Crystal Smith’s Bloodleaf should top your fantasy must-read list


Crystal Smith’s debut novel, Bloodleaf, blends predictable tropes with a ghostly mystery, compelling politics and a likable heroine to create something that still feels fresh.

In YA fiction, the idea of a young princess forced out of her birthright who most work to reclaim her throne isn’t exactly new. So when an author actually manages to take such an oft-used trope and do it not just well, but in a way that feels fresh, it’s rather remarkable.

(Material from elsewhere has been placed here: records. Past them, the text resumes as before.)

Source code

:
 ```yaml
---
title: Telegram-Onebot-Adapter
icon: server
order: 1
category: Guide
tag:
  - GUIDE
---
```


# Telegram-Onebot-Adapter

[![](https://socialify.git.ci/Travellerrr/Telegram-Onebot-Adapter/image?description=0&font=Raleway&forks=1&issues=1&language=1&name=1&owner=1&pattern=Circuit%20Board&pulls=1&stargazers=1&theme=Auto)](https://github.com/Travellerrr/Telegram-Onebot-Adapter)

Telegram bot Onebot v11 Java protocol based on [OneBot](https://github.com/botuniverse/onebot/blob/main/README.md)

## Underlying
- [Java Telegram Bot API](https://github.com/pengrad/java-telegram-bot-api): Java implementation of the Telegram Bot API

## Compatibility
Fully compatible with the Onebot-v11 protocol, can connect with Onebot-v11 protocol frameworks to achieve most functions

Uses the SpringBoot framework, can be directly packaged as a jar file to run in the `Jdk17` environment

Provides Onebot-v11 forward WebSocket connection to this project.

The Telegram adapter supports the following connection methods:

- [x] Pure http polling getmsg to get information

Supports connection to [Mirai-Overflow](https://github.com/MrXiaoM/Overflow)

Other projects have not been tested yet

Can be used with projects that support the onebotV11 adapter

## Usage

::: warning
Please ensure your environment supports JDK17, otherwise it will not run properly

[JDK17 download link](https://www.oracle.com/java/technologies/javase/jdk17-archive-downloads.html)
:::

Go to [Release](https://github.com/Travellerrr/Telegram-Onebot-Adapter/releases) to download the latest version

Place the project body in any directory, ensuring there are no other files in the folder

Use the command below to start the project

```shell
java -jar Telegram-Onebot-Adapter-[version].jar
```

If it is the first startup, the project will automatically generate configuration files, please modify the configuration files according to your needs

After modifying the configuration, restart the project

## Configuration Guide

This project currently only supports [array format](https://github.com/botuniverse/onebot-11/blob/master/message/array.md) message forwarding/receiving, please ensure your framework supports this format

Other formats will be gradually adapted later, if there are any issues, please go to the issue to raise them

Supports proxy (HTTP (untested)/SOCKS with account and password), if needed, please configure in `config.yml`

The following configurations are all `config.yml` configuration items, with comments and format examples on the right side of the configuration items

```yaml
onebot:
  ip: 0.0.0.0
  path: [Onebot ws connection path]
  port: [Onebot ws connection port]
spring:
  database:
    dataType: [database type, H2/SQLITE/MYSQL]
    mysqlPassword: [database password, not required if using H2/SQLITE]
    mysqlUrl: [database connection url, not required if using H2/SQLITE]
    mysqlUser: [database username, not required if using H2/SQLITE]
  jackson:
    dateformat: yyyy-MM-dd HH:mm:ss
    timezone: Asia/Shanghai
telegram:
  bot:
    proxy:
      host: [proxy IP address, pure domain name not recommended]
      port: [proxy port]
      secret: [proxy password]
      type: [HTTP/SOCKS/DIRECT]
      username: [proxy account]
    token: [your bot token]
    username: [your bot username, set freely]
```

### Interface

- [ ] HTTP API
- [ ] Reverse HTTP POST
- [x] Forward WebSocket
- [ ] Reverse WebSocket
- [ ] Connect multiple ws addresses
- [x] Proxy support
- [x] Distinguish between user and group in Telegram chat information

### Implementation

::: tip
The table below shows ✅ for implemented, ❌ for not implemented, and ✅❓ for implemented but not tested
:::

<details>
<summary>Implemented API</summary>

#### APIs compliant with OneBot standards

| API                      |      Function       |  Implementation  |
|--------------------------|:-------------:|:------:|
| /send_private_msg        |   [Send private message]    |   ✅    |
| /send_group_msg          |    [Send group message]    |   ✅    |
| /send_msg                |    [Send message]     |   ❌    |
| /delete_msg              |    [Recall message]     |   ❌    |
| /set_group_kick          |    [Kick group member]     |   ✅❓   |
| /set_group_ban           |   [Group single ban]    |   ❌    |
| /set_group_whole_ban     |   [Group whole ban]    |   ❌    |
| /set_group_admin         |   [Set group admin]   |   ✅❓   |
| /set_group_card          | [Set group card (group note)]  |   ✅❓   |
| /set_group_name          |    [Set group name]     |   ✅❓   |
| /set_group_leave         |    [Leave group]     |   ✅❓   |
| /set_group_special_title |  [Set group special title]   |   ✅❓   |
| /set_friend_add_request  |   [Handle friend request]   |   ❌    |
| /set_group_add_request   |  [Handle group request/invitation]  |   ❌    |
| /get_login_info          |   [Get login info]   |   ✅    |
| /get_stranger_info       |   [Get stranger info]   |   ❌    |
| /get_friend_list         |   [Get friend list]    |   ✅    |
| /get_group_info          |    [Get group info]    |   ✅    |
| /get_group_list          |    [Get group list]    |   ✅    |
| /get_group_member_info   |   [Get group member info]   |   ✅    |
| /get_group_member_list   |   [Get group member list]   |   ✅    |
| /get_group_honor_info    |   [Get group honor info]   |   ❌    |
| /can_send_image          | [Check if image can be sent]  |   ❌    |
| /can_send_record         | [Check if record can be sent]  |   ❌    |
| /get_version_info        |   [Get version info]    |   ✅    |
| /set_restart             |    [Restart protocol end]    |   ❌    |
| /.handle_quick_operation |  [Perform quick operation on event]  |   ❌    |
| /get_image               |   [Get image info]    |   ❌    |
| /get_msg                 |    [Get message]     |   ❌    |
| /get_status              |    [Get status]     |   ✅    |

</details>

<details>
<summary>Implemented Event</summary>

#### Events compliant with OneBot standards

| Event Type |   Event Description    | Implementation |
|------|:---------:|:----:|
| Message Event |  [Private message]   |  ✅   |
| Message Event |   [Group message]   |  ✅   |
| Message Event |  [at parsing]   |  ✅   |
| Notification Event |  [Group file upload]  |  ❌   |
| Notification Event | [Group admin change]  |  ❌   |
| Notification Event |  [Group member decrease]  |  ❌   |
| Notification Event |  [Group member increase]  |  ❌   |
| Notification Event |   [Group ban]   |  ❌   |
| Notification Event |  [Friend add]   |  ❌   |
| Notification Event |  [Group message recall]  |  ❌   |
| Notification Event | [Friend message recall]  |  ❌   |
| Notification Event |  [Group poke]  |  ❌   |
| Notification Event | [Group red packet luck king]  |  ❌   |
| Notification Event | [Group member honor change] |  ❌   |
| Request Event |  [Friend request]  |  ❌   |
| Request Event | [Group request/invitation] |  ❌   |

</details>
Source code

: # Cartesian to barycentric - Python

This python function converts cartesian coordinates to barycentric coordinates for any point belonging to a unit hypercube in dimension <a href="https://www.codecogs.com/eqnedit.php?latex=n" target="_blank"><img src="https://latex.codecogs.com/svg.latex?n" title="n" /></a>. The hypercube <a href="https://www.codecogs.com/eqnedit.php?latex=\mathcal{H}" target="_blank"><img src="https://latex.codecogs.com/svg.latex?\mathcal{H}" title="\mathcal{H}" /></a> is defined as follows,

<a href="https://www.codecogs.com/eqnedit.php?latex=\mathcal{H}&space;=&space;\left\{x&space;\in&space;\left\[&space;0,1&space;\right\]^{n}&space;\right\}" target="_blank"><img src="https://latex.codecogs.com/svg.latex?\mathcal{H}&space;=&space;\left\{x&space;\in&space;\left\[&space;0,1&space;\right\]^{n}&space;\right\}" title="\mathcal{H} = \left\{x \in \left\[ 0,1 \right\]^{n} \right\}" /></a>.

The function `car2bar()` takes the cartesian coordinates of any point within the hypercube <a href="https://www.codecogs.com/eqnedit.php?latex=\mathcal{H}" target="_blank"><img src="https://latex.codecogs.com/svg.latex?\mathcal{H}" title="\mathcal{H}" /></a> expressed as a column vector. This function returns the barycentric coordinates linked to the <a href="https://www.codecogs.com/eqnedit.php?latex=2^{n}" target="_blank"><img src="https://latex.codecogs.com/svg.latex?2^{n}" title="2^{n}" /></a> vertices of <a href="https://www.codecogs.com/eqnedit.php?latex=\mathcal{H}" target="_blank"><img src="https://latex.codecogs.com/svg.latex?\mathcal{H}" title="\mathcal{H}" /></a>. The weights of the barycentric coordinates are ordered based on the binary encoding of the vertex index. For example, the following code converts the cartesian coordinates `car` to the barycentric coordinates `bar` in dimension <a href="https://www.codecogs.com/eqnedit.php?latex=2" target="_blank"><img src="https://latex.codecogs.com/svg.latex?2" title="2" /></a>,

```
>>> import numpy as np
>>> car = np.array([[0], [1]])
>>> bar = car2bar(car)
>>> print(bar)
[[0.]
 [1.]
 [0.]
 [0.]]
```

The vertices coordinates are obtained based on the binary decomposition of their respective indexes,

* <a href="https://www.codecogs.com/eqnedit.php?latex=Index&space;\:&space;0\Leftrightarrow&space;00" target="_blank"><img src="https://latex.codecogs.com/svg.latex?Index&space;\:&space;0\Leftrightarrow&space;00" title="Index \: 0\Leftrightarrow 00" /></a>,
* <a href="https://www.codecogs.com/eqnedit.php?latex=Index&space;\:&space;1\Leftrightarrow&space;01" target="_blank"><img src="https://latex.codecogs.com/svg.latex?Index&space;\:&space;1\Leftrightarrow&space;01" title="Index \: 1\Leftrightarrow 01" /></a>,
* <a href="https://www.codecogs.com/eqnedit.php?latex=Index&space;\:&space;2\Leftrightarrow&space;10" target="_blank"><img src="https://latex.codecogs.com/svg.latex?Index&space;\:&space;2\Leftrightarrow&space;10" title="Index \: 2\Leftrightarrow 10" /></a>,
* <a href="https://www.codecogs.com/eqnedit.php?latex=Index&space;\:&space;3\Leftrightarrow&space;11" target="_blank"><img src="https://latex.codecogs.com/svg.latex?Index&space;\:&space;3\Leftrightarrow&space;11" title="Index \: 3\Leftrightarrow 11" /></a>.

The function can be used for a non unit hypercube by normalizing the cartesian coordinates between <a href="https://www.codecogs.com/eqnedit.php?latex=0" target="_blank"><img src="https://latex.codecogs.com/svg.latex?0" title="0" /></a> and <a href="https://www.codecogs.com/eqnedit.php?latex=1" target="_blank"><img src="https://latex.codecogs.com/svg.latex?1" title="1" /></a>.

Such is the case with Crystal Smith’s debut Bloodleaf, which works in magic, ghosts and a bit of the plot from The Goose Girl to create a story of an exiled princess that will stick with you long after the final page.

The story revolves around Aurelia, the princess of Renalt, a witch with powerful blood magic in a country where all such abilities are forbidden. Her people hate her, but have left her alive because she must wed the prince of neighboring Achelva. After she publicly uses her powers to save a life, she must flee Renalt’s official tribunal of witch hunters, in the hopes that her new family and future husband – rumored to be both unwell and cruel – will take her in.

That is, naturally, not what happens.

On her journey toward Achelva, Aurelia finds herself once again betrayed, and forced to swap identities with a previously trusted friend. Though she escapes with her life, she loses everything and must figure out how to survive as a stranger in a new land.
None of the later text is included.